En application de l’article 462 du code de procédure civile, les parties n’ont pas été convoquées à l’audience.
L’affaire a été mise en délibéré au 27 août 2024.
MOTIFS DE LA DECISION
L'article 462 du code de procédure civile dispose que les erreurs et omissions matérielles qui affectent un jugement, même passé en force de chose jugée, peuvent toujours être réparées par la juridiction qui l'a rendu ou par celle à laquelle il est déféré, selon ce que le dossier révèle ou, à défaut, ce que la raison commande.
Sur le désistement d’instance
En l’espèce, le syndicat des copropriétaires dans ses conclusions signifiées le 05 avril 2024 demandait dans son dispositif de :
“ CONSTATER le désistement d’instance du SDC [Adresse 2] à [Localité 3] ”.
Mais dans le dispositif de l’ordonnance, il est écrit : “ Déclarons parfait le désistement de l’instance et de l’action engagées par le Syndicat des copropriétaires de l’immeuble sis [Adresse 2], représenté par son syndic ;”

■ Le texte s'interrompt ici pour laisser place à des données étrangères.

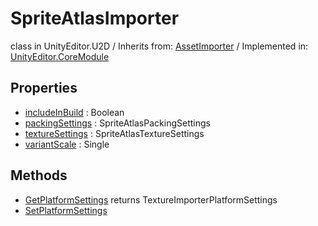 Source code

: # SpriteAtlasImporter
class in UnityEditor.U2D
 / Inherits from: <a href="https://docs.unity3d.com/6000.2/Documentation/ScriptReference/AssetImporter.html">AssetImporter</a> / Implemented in: <a href="https://docs.unity3d.com/6000.2/Documentation/ScriptReference/UnityEditor.CoreModule.html">UnityEditor.CoreModule</a>

## Properties
- <a href="https://docs.unity3d.com/6000.2/Documentation/ScriptReference/SpriteAtlasImporter-includeInBuild.html">includeInBuild</a> : Boolean
- <a href="https://docs.unity3d.com/6000.2/Documentation/ScriptReference/SpriteAtlasImporter-packingSettings.html">packingSettings</a> : SpriteAtlasPackingSettings
- <a href="https://docs.unity3d.com/6000.2/Documentation/ScriptReference/SpriteAtlasImporter-textureSettings.html">textureSettings</a> : SpriteAtlasTextureSettings
- <a href="https://docs.unity3d.com/6000.2/Documentation/ScriptReference/SpriteAtlasImporter-variantScale.html">variantScale</a> : Single

## Methods
- <a href="https://docs.unity3d.com/6000.2/Documentation/ScriptReference/SpriteAtlasImporter.GetPlatformSettings.html">GetPlatformSettings</a> returns TextureImporterPlatformSettings
- <a href="https://docs.unity3d.com/6000.2/Documentation/ScriptReference/SpriteAtlasImporter.SetPlatformSettings.html">SetPlatformSettings</a>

Le syndicat des copropriétaires ne sollicitant qu’un désistement d’instance, il existe donc une erreur matérielle qu’il convient de rectifier.

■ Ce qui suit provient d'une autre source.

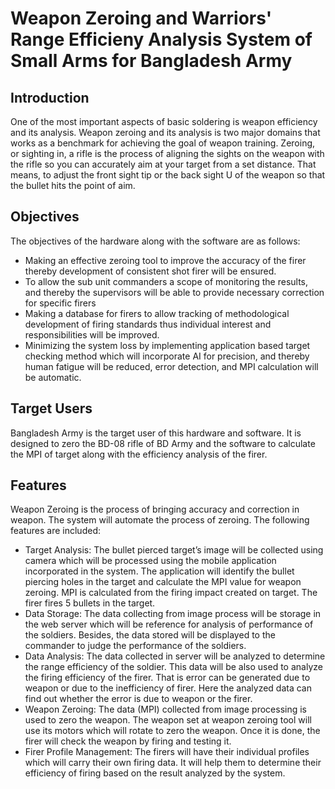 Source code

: <h1>Weapon Zeroing and Warriors' Range Efficieny Analysis System of Small Arms for Bangladesh Army</h1>
<h2>Introduction</h2>
<p>One of the most important aspects of basic soldering is weapon efficiency and its analysis. Weapon zeroing and its analysis is two major domains that works as a benchmark for achieving the goal of weapon training. Zeroing, or sighting in, a rifle is the process of aligning the sights on the weapon with the rifle so you can accurately aim at your target from a set distance. That means, to adjust the front sight tip or the back sight U of the weapon so that the bullet hits the point of aim.</p>
<h2>Objectives</h2>
<p>The objectives of the hardware along with the software are as follows:
<ul>
<li>Making an effective zeroing tool to improve the accuracy of the firer thereby development of consistent shot firer will be ensured.</li>
<li>To allow the sub unit commanders a scope of monitoring the results, and thereby the supervisors will be able to provide necessary correction for specific firers</li>
<li>Making a database for firers to allow tracking of methodological development of firing standards thus individual interest and responsibilities will be improved.</li>
<li>Minimizing the system loss by implementing application based target checking method which will incorporate AI for precision, and thereby human fatigue will be reduced, error detection, and MPI calculation will be automatic.</li>
</ul>
</p>
<h2>Target Users</h2>
<p>Bangladesh Army is the target user of this hardware and software. It is designed to zero the BD-08 rifle of BD Army and the software to calculate the MPI of target along with the efficiency analysis of the firer.</p>
<h2>Features</h2>
<p>Weapon Zeroing is the process of bringing accuracy and correction in weapon. The system will automate the process of zeroing. The following features are included:
<ul>
<li>Target Analysis: The bullet pierced target’s image will be collected using camera which will be processed using the mobile application incorporated in the system. The application will identify the bullet piercing holes in the target and calculate the MPI value for weapon zeroing. MPI is calculated from the firing impact created on target. The firer fires 5 bullets in the target. </li>
<li>Data Storage: The data collecting from image process will be storage in the web server which will be reference for analysis of performance of the soldiers. Besides, the data stored will be displayed to the commander to judge the performance of the soldiers. </li>
<li>Data Analysis: The data collected in server will be analyzed to determine the range efficiency of the soldier. This data will be also used to analyze the firing efficiency of the firer. That is error can be generated due to weapon or due to the inefficiency of firer. Here the analyzed data can find out whether the error is due to weapon or the firer.</li>
<li>Weapon Zeroing: The data (MPI) collected from image processing is used to zero the weapon. The weapon set at weapon zeroing tool will use its motors which will rotate to zero the weapon. Once it is done, the firer will check the weapon by firing and testing it.</li>
<li>Firer Profile Management: The firers will have their individual profiles which will carry their own firing data. It will help them to determine their efficiency of firing based on the result analyzed by the system.</li>
</ul>
</p>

Sur l’homologation du procotole d’accord
Vu les articles 1565 et suivants du code de procédure civile ;
Vu le protocole d'accord transactionnel transmis ;
Vu la demande de l'ensemble des parties pour homologuer le protocole transactionnel conclu ;
Le protocole transactionnel sera homologué.
PAR CES MOTIFS
Nous, juge de la mise en état, statuant en premier ressort, par ordonnance contradictoire et par mise à disposition au greffe,
ORDONNONS la rectification des erreurs matérielles affectant l’ordonnance de désistement du 11 juin 2024 et remplaçons dans le dispositif :
“ Déclarons parfait le désistement de l’instance et de l’action engagées par le Syndicat des copropriétaires de l’immeuble sis [Adresse 2], représenté par son syndic ;”
PAR
“ Déclarons parfait le désistement de l’instance engagée par le Syndicat des copropriétaires de l’immeuble sis [Adresse 2], représenté par son syndic ;”
Puis le paragraphe :
“Rejetons la demande d’homologation du protocole d’accord en raison du défaut de production de celui-ci.”
PAR
“Homoguons le protocole transactionnel régularisé entre les parties dont copie est jointe à la présente ordonnance” ;
RAPPELONS que la décision rectificative sera mentionnée sur la minute et sur les expéditions de la décision rectifiée ;
DISONS que les dépens de la procédure de rectification d'erreur matérielle seront à la charge du TRESOR PUBLIC.
Faite et rendue à Paris le 27 Août 2024.